Upper Threshold (Power - Watts)

The upper threshold or also called anaerobic threshold (AT) marks the exercise intensity where muscle lactate production exceeds the removal of the same due to oxygen demand surpassing supply. As exercise intensifies, aerobic metabolism may fall short, prompting increased reliance on anaerobic pathways. When lactate production exceeds the removal of the same it is leading to its accumulation in the blood, associated with muscle fatigue and reduced performance.

Enter the data for one of the following options, if known, that represent your upper threshold:

- The result of a lab-test that represents your current fitness situation.

- The avg. power (Watts) of the middle 10-minute segment of a recently done 20-minute FTP-Test and then reduce it by 5%.

In cases where such data is not available, we estimate it by multiplying your body weight with a factor of 3 which is based on 20 year coaching knowledge of our head coach (Mario Schmidt Wending).
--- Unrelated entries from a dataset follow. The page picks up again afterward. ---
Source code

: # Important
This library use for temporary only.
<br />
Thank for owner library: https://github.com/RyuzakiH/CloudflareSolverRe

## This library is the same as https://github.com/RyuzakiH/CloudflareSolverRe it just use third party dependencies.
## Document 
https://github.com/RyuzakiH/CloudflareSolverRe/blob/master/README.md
Lower Threshold (Power - Watts)

The lower threshold or also called aerobic threshold refers to the point during exercise where the body shifts from predominantly aerobic energy production to a greater reliance on anaerobic metabolism. It represents the exercise intensity at which the aerobic system is fully able to meet the body's energy demands without relying significantly on anaerobic pathways. During a lactat-test in the lab it refers to the point where blood lactate is rising for the first time.

Enter the data for the following option, if known, to represent your lower threshold:

- The result of a lab-test that represents your current fitness situation.

In cases where such data is not available, we estimate it by multiplying your body weight with a factor of 2 which is based on 20 year coaching knowledge of our head coach (Mario Schmidt Wending).